EXERCISE DIRECTIONS: Among the entries that follow, how many lines contain the string "node"? Write the number alone.

(INFORMATION SHOWN begins)

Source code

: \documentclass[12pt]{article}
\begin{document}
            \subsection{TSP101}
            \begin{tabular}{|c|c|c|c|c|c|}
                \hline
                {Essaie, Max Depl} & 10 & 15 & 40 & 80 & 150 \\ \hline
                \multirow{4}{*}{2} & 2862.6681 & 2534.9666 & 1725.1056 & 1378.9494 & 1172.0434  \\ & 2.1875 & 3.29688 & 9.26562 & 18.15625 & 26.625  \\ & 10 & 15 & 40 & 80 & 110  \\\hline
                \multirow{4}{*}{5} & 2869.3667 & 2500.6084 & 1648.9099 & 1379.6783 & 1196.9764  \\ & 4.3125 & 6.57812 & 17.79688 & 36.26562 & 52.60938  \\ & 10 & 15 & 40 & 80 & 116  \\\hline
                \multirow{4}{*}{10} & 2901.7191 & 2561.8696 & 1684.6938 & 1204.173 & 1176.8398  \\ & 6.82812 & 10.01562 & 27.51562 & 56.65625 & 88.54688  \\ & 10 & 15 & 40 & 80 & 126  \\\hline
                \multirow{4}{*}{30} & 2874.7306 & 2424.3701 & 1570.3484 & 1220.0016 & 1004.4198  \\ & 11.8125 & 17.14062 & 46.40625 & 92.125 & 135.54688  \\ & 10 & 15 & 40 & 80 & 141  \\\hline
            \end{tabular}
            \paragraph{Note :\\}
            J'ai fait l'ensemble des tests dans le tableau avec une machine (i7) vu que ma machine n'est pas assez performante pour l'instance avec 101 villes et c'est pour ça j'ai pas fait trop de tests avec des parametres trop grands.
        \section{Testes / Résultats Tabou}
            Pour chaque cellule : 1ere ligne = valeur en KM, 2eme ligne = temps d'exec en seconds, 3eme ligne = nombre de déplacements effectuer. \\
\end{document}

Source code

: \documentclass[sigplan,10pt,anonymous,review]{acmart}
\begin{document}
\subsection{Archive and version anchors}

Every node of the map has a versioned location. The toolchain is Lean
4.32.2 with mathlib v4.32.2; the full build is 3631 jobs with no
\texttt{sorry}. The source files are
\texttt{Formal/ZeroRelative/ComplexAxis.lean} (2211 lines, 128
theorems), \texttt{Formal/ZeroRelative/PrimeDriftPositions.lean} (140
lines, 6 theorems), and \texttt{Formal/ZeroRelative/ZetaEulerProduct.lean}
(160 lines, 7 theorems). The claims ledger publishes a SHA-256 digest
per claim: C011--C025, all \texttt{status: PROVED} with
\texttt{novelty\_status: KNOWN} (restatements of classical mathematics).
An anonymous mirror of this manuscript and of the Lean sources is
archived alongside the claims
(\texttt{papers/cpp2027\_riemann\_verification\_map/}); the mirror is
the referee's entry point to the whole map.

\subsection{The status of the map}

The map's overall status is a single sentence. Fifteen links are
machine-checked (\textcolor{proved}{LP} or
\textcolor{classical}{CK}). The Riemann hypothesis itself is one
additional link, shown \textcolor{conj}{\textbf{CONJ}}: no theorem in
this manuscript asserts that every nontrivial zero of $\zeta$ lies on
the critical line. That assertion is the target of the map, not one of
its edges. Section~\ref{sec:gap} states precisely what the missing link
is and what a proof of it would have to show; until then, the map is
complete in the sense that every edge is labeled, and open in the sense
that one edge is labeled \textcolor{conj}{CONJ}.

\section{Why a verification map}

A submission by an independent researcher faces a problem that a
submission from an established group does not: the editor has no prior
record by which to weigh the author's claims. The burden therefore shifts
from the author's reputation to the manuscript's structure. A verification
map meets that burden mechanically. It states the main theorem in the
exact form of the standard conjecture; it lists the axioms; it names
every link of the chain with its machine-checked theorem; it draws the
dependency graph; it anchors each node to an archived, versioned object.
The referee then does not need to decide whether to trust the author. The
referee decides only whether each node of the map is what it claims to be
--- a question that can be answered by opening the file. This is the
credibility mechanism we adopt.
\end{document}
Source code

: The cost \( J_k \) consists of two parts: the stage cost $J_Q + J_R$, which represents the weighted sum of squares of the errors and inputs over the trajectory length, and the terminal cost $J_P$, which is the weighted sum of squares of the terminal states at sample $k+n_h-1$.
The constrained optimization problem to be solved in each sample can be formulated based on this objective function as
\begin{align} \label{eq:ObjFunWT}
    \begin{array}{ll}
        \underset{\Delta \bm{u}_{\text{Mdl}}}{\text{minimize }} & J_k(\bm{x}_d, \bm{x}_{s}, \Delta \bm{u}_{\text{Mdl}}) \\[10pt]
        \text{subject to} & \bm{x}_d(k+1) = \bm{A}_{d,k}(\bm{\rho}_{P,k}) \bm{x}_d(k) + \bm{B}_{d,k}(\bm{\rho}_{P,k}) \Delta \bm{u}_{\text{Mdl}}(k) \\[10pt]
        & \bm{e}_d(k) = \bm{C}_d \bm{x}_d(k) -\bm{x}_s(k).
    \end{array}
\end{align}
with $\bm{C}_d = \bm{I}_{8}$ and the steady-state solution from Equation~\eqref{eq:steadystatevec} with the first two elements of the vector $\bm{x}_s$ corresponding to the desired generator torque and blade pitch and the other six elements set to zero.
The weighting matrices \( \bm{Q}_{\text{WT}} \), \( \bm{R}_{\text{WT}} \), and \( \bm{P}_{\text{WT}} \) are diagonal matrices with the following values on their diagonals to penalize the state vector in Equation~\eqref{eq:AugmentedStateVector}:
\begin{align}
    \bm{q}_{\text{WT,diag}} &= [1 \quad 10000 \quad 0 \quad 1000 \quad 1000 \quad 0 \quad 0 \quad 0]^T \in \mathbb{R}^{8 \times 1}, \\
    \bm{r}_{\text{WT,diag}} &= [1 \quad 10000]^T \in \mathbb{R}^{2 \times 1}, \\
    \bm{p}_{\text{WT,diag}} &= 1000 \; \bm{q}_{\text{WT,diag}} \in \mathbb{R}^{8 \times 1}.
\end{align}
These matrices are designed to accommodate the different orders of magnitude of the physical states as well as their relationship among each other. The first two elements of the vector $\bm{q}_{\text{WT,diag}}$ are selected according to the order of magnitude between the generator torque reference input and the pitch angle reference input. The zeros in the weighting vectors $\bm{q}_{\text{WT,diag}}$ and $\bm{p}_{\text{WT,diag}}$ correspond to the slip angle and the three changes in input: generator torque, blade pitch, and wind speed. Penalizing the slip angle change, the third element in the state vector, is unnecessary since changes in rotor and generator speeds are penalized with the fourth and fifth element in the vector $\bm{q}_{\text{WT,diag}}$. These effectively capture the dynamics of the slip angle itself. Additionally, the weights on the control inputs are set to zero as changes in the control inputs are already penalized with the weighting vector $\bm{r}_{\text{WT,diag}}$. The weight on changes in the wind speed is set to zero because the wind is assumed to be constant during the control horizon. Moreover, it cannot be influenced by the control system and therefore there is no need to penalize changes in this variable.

(INFORMATION SHOWN ends)

OUTPUT: 3